What the task requires |
The output should consist solely of the line containing "### **Fase 3: Frontend**" and all lines after it through the final line of the entries below, reproduced exactly.

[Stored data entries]

※

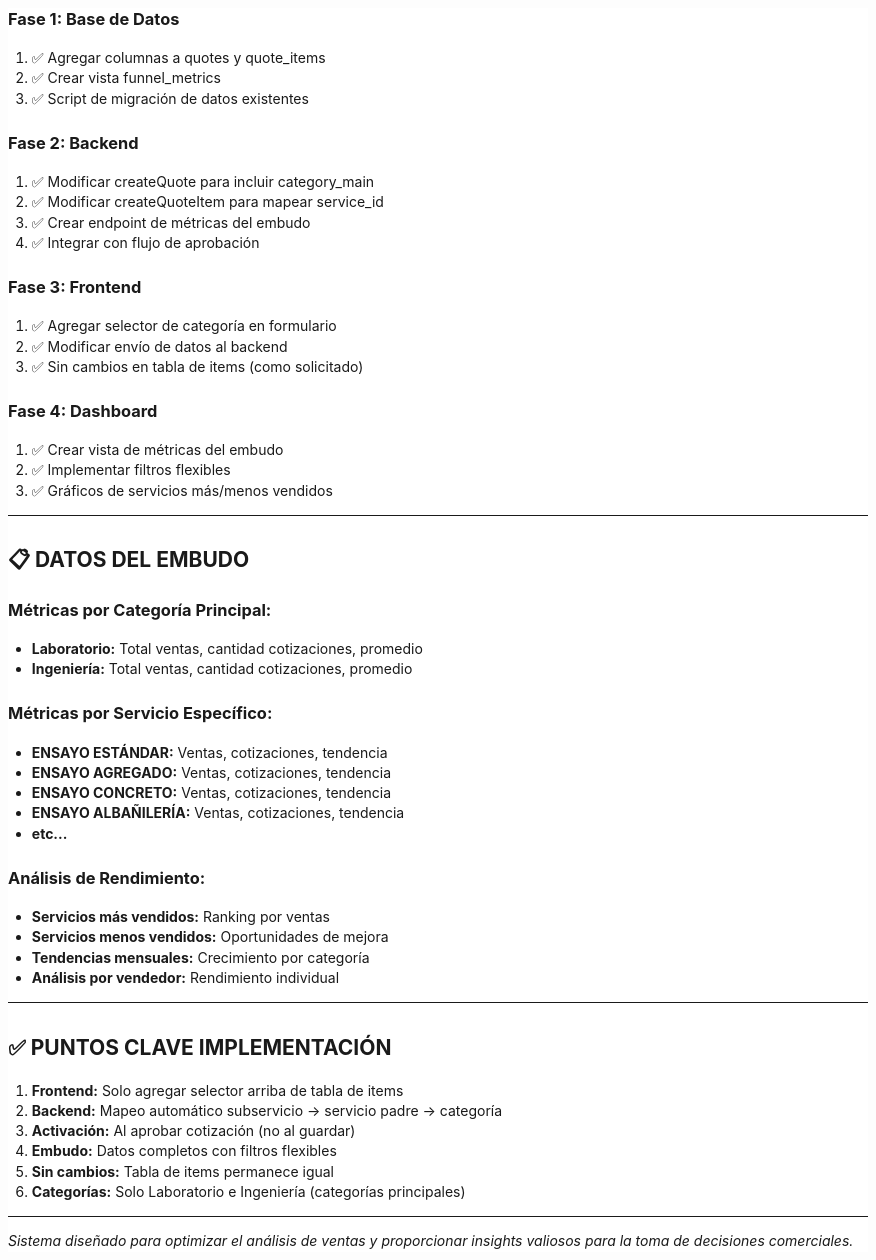 ### **Fase 1: Base de Datos**
1. ✅ Agregar columnas a quotes y quote_items
2. ✅ Crear vista funnel_metrics
3. ✅ Script de migración de datos existentes

### **Fase 2: Backend**
1. ✅ Modificar createQuote para incluir category_main
2. ✅ Modificar createQuoteItem para mapear service_id
3. ✅ Crear endpoint de métricas del embudo
4. ✅ Integrar con flujo de aprobación

### **Fase 3: Frontend**
1. ✅ Agregar selector de categoría en formulario
2. ✅ Modificar envío de datos al backend
3. ✅ Sin cambios en tabla de items (como solicitado)

### **Fase 4: Dashboard**
1. ✅ Crear vista de métricas del embudo
2. ✅ Implementar filtros flexibles
3. ✅ Gráficos de servicios más/menos vendidos

---

## 📋 DATOS DEL EMBUDO

### **Métricas por Categoría Principal:**
- **Laboratorio:** Total ventas, cantidad cotizaciones, promedio
- **Ingeniería:** Total ventas, cantidad cotizaciones, promedio

### **Métricas por Servicio Específico:**
- **ENSAYO ESTÁNDAR:** Ventas, cotizaciones, tendencia
- **ENSAYO AGREGADO:** Ventas, cotizaciones, tendencia
- **ENSAYO CONCRETO:** Ventas, cotizaciones, tendencia
- **ENSAYO ALBAÑILERÍA:** Ventas, cotizaciones, tendencia
- **etc...**

### **Análisis de Rendimiento:**
- **Servicios más vendidos:** Ranking por ventas
- **Servicios menos vendidos:** Oportunidades de mejora
- **Tendencias mensuales:** Crecimiento por categoría
- **Análisis por vendedor:** Rendimiento individual

---

## ✅ PUNTOS CLAVE IMPLEMENTACIÓN

1. **Frontend:** Solo agregar selector arriba de tabla de items
2. **Backend:** Mapeo automático subservicio → servicio padre → categoría
3. **Activación:** Al aprobar cotización (no al guardar)
4. **Embudo:** Datos completos con filtros flexibles
5. **Sin cambios:** Tabla de items permanece igual
6. **Categorías:** Solo Laboratorio e Ingeniería (categorías principales)

---

*Sistema diseñado para optimizar el análisis de ventas y proporcionar insights valiosos para la toma de decisiones comerciales.*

※

Final answer |
### **Fase 3: Frontend**
1. ✅ Agregar selector de categoría en formulario
2. ✅ Modificar envío de datos al backend
3. ✅ Sin cambios en tabla de items (como solicitado)

### **Fase 4: Dashboard**
1. ✅ Crear vista de métricas del embudo
2. ✅ Implementar filtros flexibles
3. ✅ Gráficos de servicios más/menos vendidos

---

## 📋 DATOS DEL EMBUDO

### **Métricas por Categoría Principal:**
- **Laboratorio:** Total ventas, cantidad cotizaciones, promedio
- **Ingeniería:** Total ventas, cantidad cotizaciones, promedio

### **Métricas por Servicio Específico:**
- **ENSAYO ESTÁNDAR:** Ventas, cotizaciones, tendencia
- **ENSAYO AGREGADO:** Ventas, cotizaciones, tendencia
- **ENSAYO CONCRETO:** Ventas, cotizaciones, tendencia
- **ENSAYO ALBAÑILERÍA:** Ventas, cotizaciones, tendencia
- **etc...**

### **Análisis de Rendimiento:**
- **Servicios más vendidos:** Ranking por ventas
- **Servicios menos vendidos:** Oportunidades de mejora
- **Tendencias mensuales:** Crecimiento por categoría
- **Análisis por vendedor:** Rendimiento individual

---

## ✅ PUNTOS CLAVE IMPLEMENTACIÓN

1. **Frontend:** Solo agregar selector arriba de tabla de items
2. **Backend:** Mapeo automático subservicio → servicio padre → categoría
3. **Activación:** Al aprobar cotización (no al guardar)
4. **Embudo:** Datos completos con filtros flexibles
5. **Sin cambios:** Tabla de items permanece igual
6. **Categorías:** Solo Laboratorio e Ingeniería (categorías principales)

---

*Sistema diseñado para optimizar el análisis de ventas y proporcionar insights valiosos para la toma de decisiones comerciales.*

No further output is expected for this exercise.